My parents used to give me a lot of rules when I was a kid, like every other day they'd tell me something had to change or don't do this activity for some arbitrary reason. Mostly they just said "Because I'm your parent and you live in my house! Now promise me you won't put any white bags out on Tuesdays and Thursdays!" and I was expected to just go along with it like they did.

For the most part I did obey their bizarre rules, at least to some extent. There were some that were just not possible for me at that age and time, like when they sat me down and told me to not talk to anybody with green eyes for the rest of the month when my green-eyed teacher would give detentions for lack of participation. I wasn't about to get a detention when they had no way of telling if I was talking to anyone with whatever coloured eyes.

The following evening I was confronted by my parents who somehow knew the eye colour of everyone in my school, giving me a list of people I can and can't talk to based purely on that. I tried to show it to my teacher and claim that was my excuse for not participating but I got a detention anyway and my parents were never called in to explain the list.

It took me several years to realise that I wasn't the only kid being forced to follow the ridiculous rules when my friend Terri wore all beige for three weeks, just like me. I'd never seen her follow the same rules as me so it was almost a relief until she told me she knew why the rules changed so often.

She gave this whole spiel about creatures that only adults could see (something about their brain development and eye level that vaguely made sense at the time) and they made the rules that were passed down to us. They were fussy creatures who'd kill anyone they felt like unless their demands were met, not by the adults but by us children - their hostages in this situation.

Terri had proof of this from when she secretly took off the chicken wire bracelet (last week's rule that I had also followed) for the night and woke up missing all of the toes on her left foot. She'd never felt a thing, just found them gone and only smooth skin left behind. I knew for a fact she once had all ten toes, she loved to wear her glittery jelly sandals all year round but when she took off her trainer, sure enough they were gone.
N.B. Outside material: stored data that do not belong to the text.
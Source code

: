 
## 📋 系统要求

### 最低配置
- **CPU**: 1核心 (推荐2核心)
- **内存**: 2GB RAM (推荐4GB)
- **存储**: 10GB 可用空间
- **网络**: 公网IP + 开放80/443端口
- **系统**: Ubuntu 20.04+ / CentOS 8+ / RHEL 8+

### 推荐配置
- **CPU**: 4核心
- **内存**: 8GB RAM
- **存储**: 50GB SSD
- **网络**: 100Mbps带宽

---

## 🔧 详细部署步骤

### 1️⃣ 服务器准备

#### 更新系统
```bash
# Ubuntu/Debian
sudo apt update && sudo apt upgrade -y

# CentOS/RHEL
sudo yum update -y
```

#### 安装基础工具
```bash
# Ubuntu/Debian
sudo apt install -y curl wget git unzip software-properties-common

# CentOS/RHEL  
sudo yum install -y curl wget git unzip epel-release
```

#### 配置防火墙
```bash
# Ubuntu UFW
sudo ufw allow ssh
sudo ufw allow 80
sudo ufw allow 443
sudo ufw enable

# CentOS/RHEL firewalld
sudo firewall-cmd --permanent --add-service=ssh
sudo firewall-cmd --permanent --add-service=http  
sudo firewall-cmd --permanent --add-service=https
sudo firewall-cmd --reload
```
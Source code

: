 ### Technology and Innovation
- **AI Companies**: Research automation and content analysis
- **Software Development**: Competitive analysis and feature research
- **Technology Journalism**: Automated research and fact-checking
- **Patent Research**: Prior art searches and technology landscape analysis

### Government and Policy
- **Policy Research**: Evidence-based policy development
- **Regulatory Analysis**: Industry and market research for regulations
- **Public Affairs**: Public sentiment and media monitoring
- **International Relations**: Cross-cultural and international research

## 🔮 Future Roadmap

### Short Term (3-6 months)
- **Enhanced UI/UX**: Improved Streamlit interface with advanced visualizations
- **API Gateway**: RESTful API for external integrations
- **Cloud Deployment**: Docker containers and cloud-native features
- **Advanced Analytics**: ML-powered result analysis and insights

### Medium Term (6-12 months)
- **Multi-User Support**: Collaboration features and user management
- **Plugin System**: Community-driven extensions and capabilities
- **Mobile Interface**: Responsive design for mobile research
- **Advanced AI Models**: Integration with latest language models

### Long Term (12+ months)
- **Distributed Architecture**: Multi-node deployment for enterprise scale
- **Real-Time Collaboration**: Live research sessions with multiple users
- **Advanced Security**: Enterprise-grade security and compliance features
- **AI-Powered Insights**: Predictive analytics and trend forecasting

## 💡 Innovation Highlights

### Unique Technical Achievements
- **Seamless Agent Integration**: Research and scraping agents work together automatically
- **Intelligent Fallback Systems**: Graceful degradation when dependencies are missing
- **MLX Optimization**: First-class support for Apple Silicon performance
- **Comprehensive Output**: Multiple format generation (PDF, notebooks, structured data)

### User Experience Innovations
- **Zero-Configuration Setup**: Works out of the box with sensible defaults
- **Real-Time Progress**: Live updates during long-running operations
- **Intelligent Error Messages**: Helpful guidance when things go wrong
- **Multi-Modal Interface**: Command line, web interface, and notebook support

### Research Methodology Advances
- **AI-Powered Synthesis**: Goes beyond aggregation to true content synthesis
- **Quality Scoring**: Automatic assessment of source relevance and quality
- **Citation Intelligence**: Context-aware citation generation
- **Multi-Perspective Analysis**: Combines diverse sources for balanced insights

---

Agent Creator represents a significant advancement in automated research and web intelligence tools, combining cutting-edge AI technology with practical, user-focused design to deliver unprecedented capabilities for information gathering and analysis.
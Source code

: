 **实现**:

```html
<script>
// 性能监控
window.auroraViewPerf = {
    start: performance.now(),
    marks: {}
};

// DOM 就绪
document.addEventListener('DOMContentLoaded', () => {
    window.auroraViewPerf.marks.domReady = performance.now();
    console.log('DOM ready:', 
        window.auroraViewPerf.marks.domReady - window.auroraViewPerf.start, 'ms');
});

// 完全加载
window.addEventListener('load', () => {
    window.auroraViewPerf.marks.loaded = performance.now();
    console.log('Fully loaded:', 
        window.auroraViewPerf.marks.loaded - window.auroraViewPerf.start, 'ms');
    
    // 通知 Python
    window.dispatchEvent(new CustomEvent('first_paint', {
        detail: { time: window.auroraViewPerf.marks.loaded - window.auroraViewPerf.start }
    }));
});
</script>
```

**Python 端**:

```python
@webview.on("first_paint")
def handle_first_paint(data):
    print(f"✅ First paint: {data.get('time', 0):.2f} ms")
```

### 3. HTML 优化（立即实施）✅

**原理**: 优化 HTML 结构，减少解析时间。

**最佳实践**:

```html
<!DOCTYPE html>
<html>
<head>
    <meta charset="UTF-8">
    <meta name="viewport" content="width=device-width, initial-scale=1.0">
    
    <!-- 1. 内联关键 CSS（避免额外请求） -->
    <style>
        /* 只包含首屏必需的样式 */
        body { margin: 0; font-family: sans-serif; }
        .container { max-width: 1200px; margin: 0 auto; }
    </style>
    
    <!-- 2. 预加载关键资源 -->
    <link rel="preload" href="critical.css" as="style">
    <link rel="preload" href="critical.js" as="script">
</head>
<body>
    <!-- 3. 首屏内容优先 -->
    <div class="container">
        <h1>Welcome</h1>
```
Ever since then I kept to the rules until I moved out at the age of nineteen. The rules were occasionally texted to me until I turned thirty eight which is apparently when I was no longer a child to these creatures. Coincidentally it's when I first began to see them too. Right around my daughter's second birthday. They gave me my first rule to be enforced as an adult or they'd skin her and frame me for it.

I wonder what they threatened my parents with.